You are viewing a plain text version of this content. The canonical link for it is here.

Posted to dev@arrow.apache.org by Palak Harwani <pa...@gmail.com> on 2020/05/30 14:09:29 UTC

Writing Parquet datasets using pyarrow.parquet.ParquetWriter

Hi,
I had a few questions regarding pyarrow.parquet. I want to write a Parquet
dataset which is partitioned according to one column. I have a large csv
file and I'm using chunks of csv using the following code :

  # csv_to_parquet.py

import pandas as pdimport pyarrow as paimport pyarrow.parquet as pq

csv_file = '/path/to/my.tsv'
parquet_file = '/path/to/my.parquet'
chunksize = 100_000

csv_stream = pd.read_csv(csv_file, sep='\t', chunksize=chunksize,
low_memory=False)
for i, chunk in enumerate(csv_stream):
    print("Chunk", i)
    if i == 0:
        # Guess the schema of the CSV file from the first chunk
        parquet_schema = pa.Table.from_pandas(df=chunk).schema
        # Open a Parquet file for writing
        parquet_writer = pq.ParquetWriter(parquet_file,
parquet_schema, compression='snappy')
    # Write CSV chunk to the parquet file
    table = pa.Table.from_pandas(chunk, schema=parquet_schema)
    parquet_writer.write_table(table)


parquet_writer.close()



But this code writes a single parquet file and I don't see any method in
Parquet writer to write to a dataset, It just has the write_table method.
Is there a way to do this ?

Also how do I write the metadata file in the example mentioned above and
the common metadata file as well as the metadata files in case of a
partitioned dataset?

Thanks in advanced.

-- 
*Regards,*
*Palak Harwani*

Re: Writing Parquet datasets using pyarrow.parquet.ParquetWriter

Posted by Joris Van den Bossche <jo...@gmail.com>.

Hi Palak,

The ParquetWriter class is meant to write a single parquet file (so in that
sense, that you see only a single parquet file being written based on the
shown code, that is expected).

If you want to write multiple files, you can either manually create
multiple ParquetWriter instances (each with a different parquet file name).
Or, you can use the `pq.write_to_dataset()` function, which can
automatically partition your data in multiple files based on a column.

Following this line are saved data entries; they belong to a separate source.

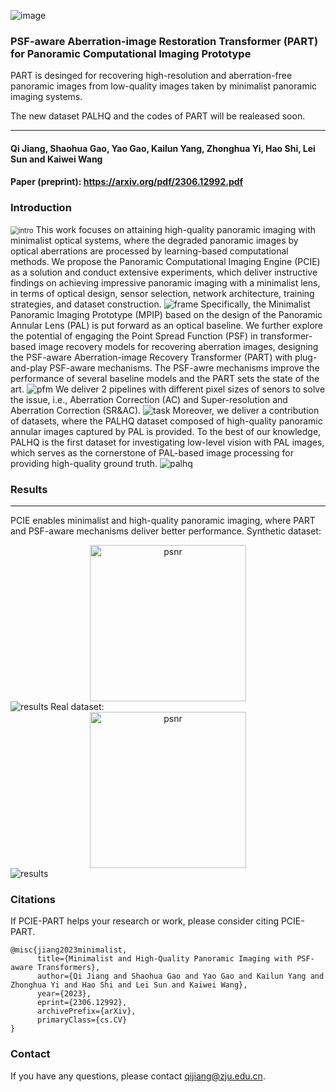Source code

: ![image](https://github.com/zju-jiangqi/PCIE-PART/assets/88372739/5071e3c2-17c0-4ee0-a466-3a2cce1bf465)
### PSF-aware Aberration-image Restoration Transformer (PART) for Panoramic Computational Imaging Prototype
PART is desinged for recovering high-resolution and aberration-free panoramic images from low-quality images taken by minimalist panoramic imaging systems. 

The new dataset PALHQ and the codes of PART will be realeased soon.
> 
---
#### Qi Jiang, Shaohua Gao, Yao Gao, Kailun Yang, Zhonghua Yi, Hao Shi, Lei Sun and Kaiwei Wang
#### Paper (preprint): https://arxiv.org/pdf/2306.12992.pdf

### Introduction
<img src="figures/intro.png" alt="intro" style="zoom:80%;" />
This work focuses on attaining high-quality panoramic imaging with minimalist optical systems, where the degraded panoramic images by optical aberrations are processed by learning-based computational methods. We propose the Panoramic Computational Imaging Engine (PCIE) as a solution and conduct extensive experiments, which deliver instructive findings on achieving impressive panoramic imaging with a minimalist lens, in terms of optical design, sensor selection, network architecture, training strategies, and dataset construction. 
<img src="figures/framework.png" alt="frame" style="zoom:100%;" />
Specifically, the Minimalist Panoramic Imaging Prototype (MPIP) based on the design of the Panoramic Annular Lens (PAL) is put forward as an optical baseline. We further explore the potential of engaging the Point Spread Function (PSF) in transformer-based image recovery models for recovering aberration images, designing the PSF-aware Aberration-image Recovery Transformer (PART) with plug-and-play PSF-aware mechanisms. The PSF-awre mechanisms improve the performance of several baseline models and the PART sets the state of the art. 
<img src="figures/pfm.png" alt="pfm" style="zoom:100%;" />
We deliver 2 pipelines with different pixel sizes of senors to solve the issue, i.e., Aberration Correction (AC) and Super-resolution and Aberration Correction (SR&AC). 
<img src="figures/task.png" alt="task" style="zoom:100%;" />
Moreover, we deliver a contribution of datasets, where the PALHQ dataset composed of high-quality panoramic annular images captured by PAL is provided.  To the best of our knowledge, PALHQ is the first dataset for investigating low-level vision with PAL images, which serves as the cornerstone of PAL-based image processing for providing high-quality ground truth. 
<img src="figures/palhq.png" alt="palhq" style="zoom:100%;" />

### Results

---
PCIE enables minimalist and high-quality panoramic imaging, where PART and PSF-aware mechanisms deliver better performance. 
Synthetic dataset:
<div align="center">
<img src="./figures/syn.png" height="250px" alt="psnr">
</div>
<img src="figures/syn_visual.png" alt="results" style="zoom:100%;" />
Real dataset:
<div align="center">
<img src="./figures/real.png" height="250px" alt="psnr">
</div>
<img src="figures/real_visual.png" alt="results" style="zoom:100%;" />


### Citations

If PCIE-PART helps your research or work, please consider citing PCIE-PART.
```
@misc{jiang2023minimalist,
      title={Minimalist and High-Quality Panoramic Imaging with PSF-aware Transformers}, 
      author={Qi Jiang and Shaohua Gao and Yao Gao and Kailun Yang and Zhonghua Yi and Hao Shi and Lei Sun and Kaiwei Wang},
      year={2023},
      eprint={2306.12992},
      archivePrefix={arXiv},
      primaryClass={cs.CV}
}
```

### Contact
If you have any questions, please contact qijiang@zju.edu.cn.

But,
this function requires the full dataset in memory as a pandas dataframe or
pyarrow table (so this is not compatible with the chunked csv reading).

If you want to do it in chunks, it might be easier to use a higher level
package such as dask. Dask can read a csv file in chunks and write to
parquet using pyarrow automatically (see eg
https://docs.dask.org/en/latest/dataframe-api.html#dask.dataframe.read_csv).
It would look like:

import dask.dataframe as dd
df = dd.read_csv(..)
df.to_parquet(.., partition_on=['col'], engine="pyarrow")

Dask can also write a (common) metadata file for you.
If you want to do this manually using pyarrow, you can take a look at the
`parquet.write_metadata` function (
https://github.com/apache/arrow/blob/494e7a9c5714f3ed9e5590aeef8362114d5a3a46/python/pyarrow/parquet.py#L1748-L1783).

This needs to be better documented (covered by
https://issues.apache.org/jira/browse/ARROW-3154).

Best,
Joris

On Sat, 30 May 2020 at 16:52, Palak Harwani <pa...@gmail.com>
wrote:

> Hi,
> I had a few questions regarding pyarrow.parquet. I want to write a Parquet
> dataset which is partitioned according to one column. I have a large csv
> file and I'm using chunks of csv using the following code :
>
>   # csv_to_parquet.py
>
> import pandas as pdimport pyarrow as paimport pyarrow.parquet as pq
>
> csv_file = '/path/to/my.tsv'
> parquet_file = '/path/to/my.parquet'
> chunksize = 100_000
>
> csv_stream = pd.read_csv(csv_file, sep='\t', chunksize=chunksize,
> low_memory=False)
> for i, chunk in enumerate(csv_stream):
>     print("Chunk", i)
>     if i == 0:
>         # Guess the schema of the CSV file from the first chunk
>         parquet_schema = pa.Table.from_pandas(df=chunk).schema
>         # Open a Parquet file for writing
>         parquet_writer = pq.ParquetWriter(parquet_file,
> parquet_schema, compression='snappy')
>     # Write CSV chunk to the parquet file
>     table = pa.Table.from_pandas(chunk, schema=parquet_schema)
>     parquet_writer.write_table(table)
>
>
> parquet_writer.close()
>
>
>
> But this code writes a single parquet file and I don't see any method in
> Parquet writer to write to a dataset, It just has the write_table method.
> Is there a way to do this ?
>
> Also how do I write the metadata file in the example mentioned above and
> the common metadata file as well as the metadata files in case of a
> partitioned dataset?
>
> Thanks in advanced.
>
> --
> *Regards,*
> *Palak Harwani*
>